» **Work request**: An exact copy is needed of the lines in the entries below from the line with "number of additions" up to and including the line with "celui qui visite", and of nothing else. Leave the pictures out.

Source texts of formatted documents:
*-*-*
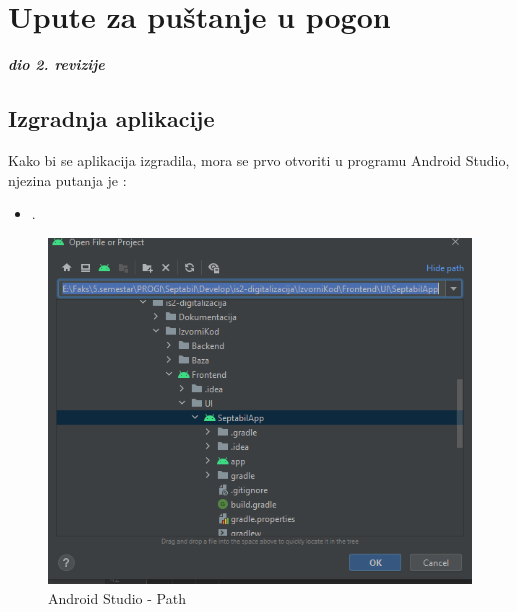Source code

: 	\eject
		
		\section{Upute za puštanje u pogon}
		
			\textbf{\textit{dio 2. revizije}}\\
		
		
			 
			 \subsection{Izgradnja aplikacije} 
			 
			 Kako bi se aplikacija izgradila, mora se prvo otvoriti u programu Android Studio, njezina putanja je :
			 \begin{itemize}
			 	\item  {}.
			 \end{itemize}
			 
			\begin{figure}[H]
				\centering
				\includegraphics[scale=0.55]{./slike/astudio1.png}
				\caption{Android Studio - Path}
				\label{fig:astudio1}
			\end{figure}
		

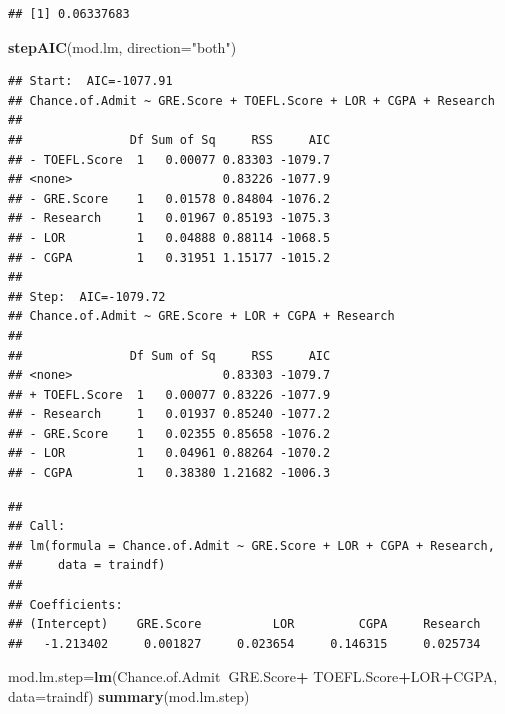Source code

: \documentclass[11pt,]{article}
\newenvironment{Shaded}{\begin{snugshade}}{\end{snugshade}}
\newcommand{\DataTypeTok}[1]{\textcolor[rgb]{0.13,0.29,0.53}{#1}}
\newcommand{\KeywordTok}[1]{\textcolor[rgb]{0.13,0.29,0.53}{\textbf{#1}}}
\newcommand{\NormalTok}[1]{#1}
\newcommand{\OperatorTok}[1]{\textcolor[rgb]{0.81,0.36,0.00}{\textbf{#1}}}
\newcommand{\StringTok}[1]{\textcolor[rgb]{0.31,0.60,0.02}{#1}}
\begin{document}
\begin{verbatim}
## [1] 0.06337683
\end{verbatim}

\begin{Shaded}
\begin{Highlighting}[]
\KeywordTok{stepAIC}\NormalTok{(mod.lm, }\DataTypeTok{direction=}\StringTok{"both"}\NormalTok{)}
\end{Highlighting}
\end{Shaded}

\begin{verbatim}
## Start:  AIC=-1077.91
## Chance.of.Admit ~ GRE.Score + TOEFL.Score + LOR + CGPA + Research
## 
##               Df Sum of Sq     RSS     AIC
## - TOEFL.Score  1   0.00077 0.83303 -1079.7
## <none>                     0.83226 -1077.9
## - GRE.Score    1   0.01578 0.84804 -1076.2
## - Research     1   0.01967 0.85193 -1075.3
## - LOR          1   0.04888 0.88114 -1068.5
## - CGPA         1   0.31951 1.15177 -1015.2
## 
## Step:  AIC=-1079.72
## Chance.of.Admit ~ GRE.Score + LOR + CGPA + Research
## 
##               Df Sum of Sq     RSS     AIC
## <none>                     0.83303 -1079.7
## + TOEFL.Score  1   0.00077 0.83226 -1077.9
## - Research     1   0.01937 0.85240 -1077.2
## - GRE.Score    1   0.02355 0.85658 -1076.2
## - LOR          1   0.04961 0.88264 -1070.2
## - CGPA         1   0.38380 1.21682 -1006.3
\end{verbatim}

\begin{verbatim}
## 
## Call:
## lm(formula = Chance.of.Admit ~ GRE.Score + LOR + CGPA + Research, 
##     data = traindf)
## 
## Coefficients:
## (Intercept)    GRE.Score          LOR         CGPA     Research  
##   -1.213402     0.001827     0.023654     0.146315     0.025734
\end{verbatim}

\begin{Shaded}
\begin{Highlighting}[]
\NormalTok{mod.lm.step=}\KeywordTok{lm}\NormalTok{(Chance.of.Admit}\OperatorTok{~}\NormalTok{GRE.Score}\OperatorTok{+}
\StringTok{                 }\NormalTok{TOEFL.Score}\OperatorTok{+}\NormalTok{LOR}\OperatorTok{+}\NormalTok{CGPA, }\DataTypeTok{data=}\NormalTok{traindf)}
\KeywordTok{summary}\NormalTok{(mod.lm.step)}
\end{Highlighting}
\end{Shaded}
\end{document}
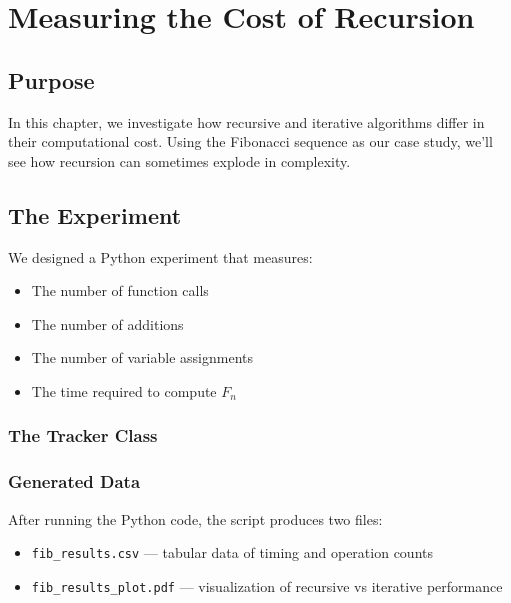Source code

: \chapter{Measuring the Cost of Recursion}

\section{Purpose}
In this chapter, we investigate how recursive and iterative algorithms differ in their computational cost. Using the Fibonacci sequence as our case study, we’ll see how recursion can sometimes explode in complexity.

\section{The Experiment}
We designed a Python experiment that measures:
\begin{itemize}
  \item The number of function calls
  \item The number of additions
  \item The number of variable assignments
  \item The time required to compute $F_n$
\end{itemize}

\subsection{The Tracker Class}


\subsection{Generated Data}
After running the Python code, the script produces two files:
\begin{itemize}
  \item \texttt{fib\_results.csv} — tabular data of timing and operation counts
  \item \texttt{fib\_results\_plot.pdf} — visualization of recursive vs iterative performance
\end{itemize}

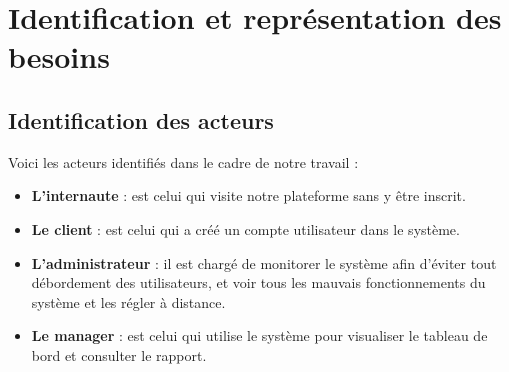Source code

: \section[Identification et représentation des besoins]{Identification et représentation des besoins}    
    \subsection[Identification des acteurs]{Identification des acteurs}
    Voici les acteurs identifiés dans le cadre de notre
    travail :
    \par
        \begin{itemize}
            \setlength{\itemsep}{0pt}
            \item [\ding{226}] \textbf{L’internaute} : est celui qui visite
            notre plateforme sans y être inscrit.
            \item [\ding{226}] \textbf{Le client} : est celui qui a créé un compte
            utilisateur dans le système.
            \item [\ding{226}] \textbf{L’administrateur} : il est chargé de
            monitorer le système afin d’éviter tout débordement des utilisateurs,
            et voir tous les mauvais fonctionnements du système et les régler
            à distance.
            \item [\ding{226}] \textbf{Le manager} : est celui qui utilise le système
            pour visualiser le tableau de bord et consulter le rapport.
        \end{itemize}
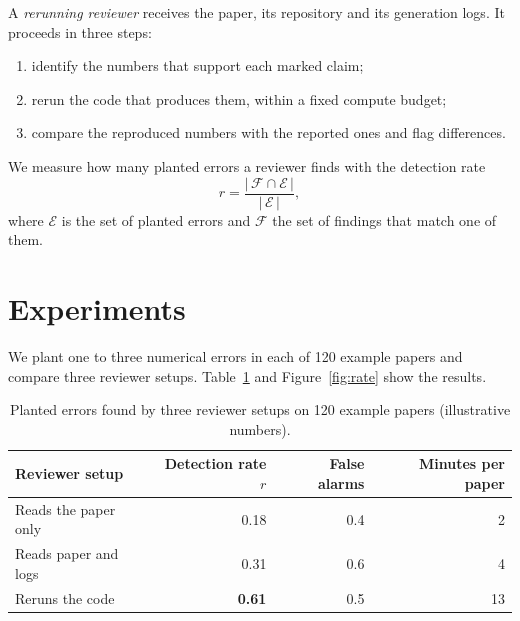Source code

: \documentclass{roar2027}   %
\begin{document}
A \emph{rerunning reviewer} receives the paper, its repository and its generation logs. It
proceeds in three steps:
\begin{enumerate}
  \item identify the numbers that support each marked claim;
  \item rerun the code that produces them, within a fixed compute budget;
  \item compare the reproduced numbers with the reported ones and flag differences.
\end{enumerate}
We measure how many planted errors a reviewer finds with the detection rate
\begin{equation}
  \label{eq:rate}
  r = \frac{|\,\mathcal{F} \cap \mathcal{E}\,|}{|\,\mathcal{E}\,|},
\end{equation}
where $\mathcal{E}$ is the set of planted errors and $\mathcal{F}$ the set of findings that
match one of them.

\section{Experiments}
\label{sec:experiments}

We plant one to three numerical errors in each of 120 example papers and compare three
reviewer setups. Table~\ref{tab:main} and Figure~\ref{fig:rate} show the results.

\begin{table}[t]
  \centering
  \caption{Planted errors found by three reviewer setups on 120 example papers
    (illustrative numbers).}
  \label{tab:main}
  \begin{tabular}{@{}lrrr@{}}
    \toprule
    Reviewer setup & Detection rate $r$ & False alarms & Minutes per paper \\
    \midrule
    Reads the paper only  & 0.18 & 0.4 & 2 \\
    Reads paper and logs  & 0.31 & 0.6 & 4 \\
    Reruns the code       & \textbf{0.61} & 0.5 & 13 \\
    \bottomrule
  \end{tabular}
\end{table}
\end{document}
*-*-*
» **Problem solution**:
  \item The number of additions
  \item The number of variable assignments
  \item The time required to compute $F_n$
\end{itemize}

\subsection{The Tracker Class}


\subsection{Generated Data}
After running the Python code, the script produces two files:
\begin{itemize}
  \item \texttt{fib\_results.csv} — tabular data of timing and operation counts
  \item \texttt{fib\_results\_plot.pdf} — visualization of recursive vs iterative performance
\end{itemize}

Source code

: \section[Identification et représentation des besoins]{Identification et représentation des besoins}    
    \subsection[Identification des acteurs]{Identification des acteurs}
    Voici les acteurs identifiés dans le cadre de notre
    travail :
    \par
        \begin{itemize}
            \setlength{\itemsep}{0pt}
            \item [\ding{226}] \textbf{L’internaute} : est celui qui visite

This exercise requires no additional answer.